- **Work request**
Write out exactly, please, the lines from the one containing "PAPER\_1166 --- V(UA)" to the end of the material.

⁂

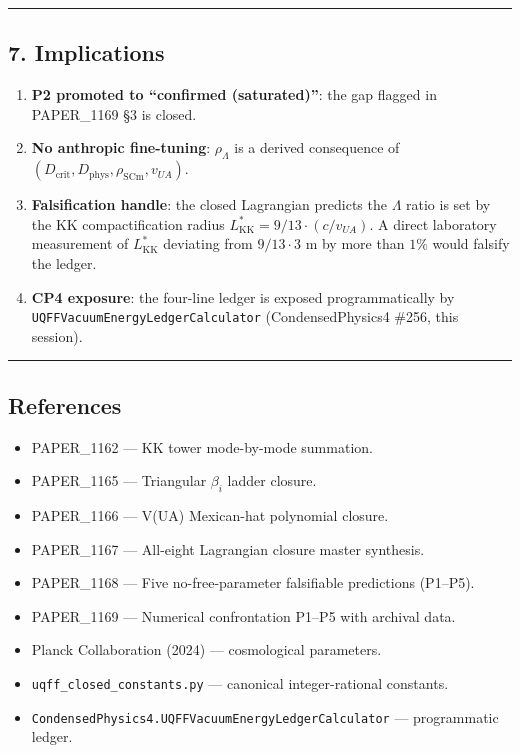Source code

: \documentclass[
]{article}
\providecommand{\tightlist}{%
  \setlength{\itemsep}{0pt}\setlength{\parskip}{0pt}}
\begin{document}
\begin{center}\rule{0.5\linewidth}{0.5pt}\end{center}

\subsection{7. Implications}\label{implications}

\begin{enumerate}
\def\labelenumi{\arabic{enumi}.}
\tightlist
\item
  \textbf{P2 promoted to ``confirmed (saturated)''}: the gap flagged in
  PAPER\_1169 §3 is closed.
\item
  \textbf{No anthropic fine-tuning}: \(\rho_{\Lambda}\) is a derived
  consequence of
  \((D_{\mathrm{crit}}, D_{\mathrm{phys}}, \rho_{\mathrm{SCm}}, v_{UA})\).
\item
  \textbf{Falsification handle}: the closed Lagrangian predicts the
  \(\Lambda\) ratio is set by the KK compactification radius
  \(L_{\mathrm{KK}}^{*} = 9/13\cdot(c/v_{UA})\). A direct laboratory
  measurement of \(L_{\mathrm{KK}}^{*}\) deviating from \(9/13\cdot 3\)
  m by more than \(1\%\) would falsify the ledger.
\item
  \textbf{CP4 exposure}: the four-line ledger is exposed
  programmatically by \texttt{UQFFVacuumEnergyLedgerCalculator}
  (CondensedPhysics4 \#256, this session).
\end{enumerate}

\begin{center}\rule{0.5\linewidth}{0.5pt}\end{center}

\subsection{References}\label{references}

\begin{itemize}
\tightlist
\item
  PAPER\_1162 --- KK tower mode-by-mode summation.
\item
  PAPER\_1165 --- Triangular \(\beta_{i}\) ladder closure.
\item
  PAPER\_1166 --- V(UA) Mexican-hat polynomial closure.
\item
  PAPER\_1167 --- All-eight Lagrangian closure master synthesis.
\item
  PAPER\_1168 --- Five no-free-parameter falsifiable predictions
  (P1--P5).
\item
  PAPER\_1169 --- Numerical confrontation P1--P5 with archival data.
\item
  Planck Collaboration (2024) --- cosmological parameters.
\item
  \texttt{uqff\_closed\_constants.py} --- canonical integer-rational
  constants.
\item
  \texttt{CondensedPhysics4.UQFFVacuumEnergyLedgerCalculator} ---
  programmatic ledger.
\end{itemize}
\end{document}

⁂

- **Response**
  PAPER\_1166 --- V(UA) Mexican-hat polynomial closure.
\item
  PAPER\_1167 --- All-eight Lagrangian closure master synthesis.
\item
  PAPER\_1168 --- Five no-free-parameter falsifiable predictions
  (P1--P5).
\item
  PAPER\_1169 --- Numerical confrontation P1--P5 with archival data.
\item
  Planck Collaboration (2024) --- cosmological parameters.
\item
  \texttt{uqff\_closed\_constants.py} --- canonical integer-rational
  constants.
\item
  \texttt{CondensedPhysics4.UQFFVacuumEnergyLedgerCalculator} ---
  programmatic ledger.
\end{itemize}
\end{document}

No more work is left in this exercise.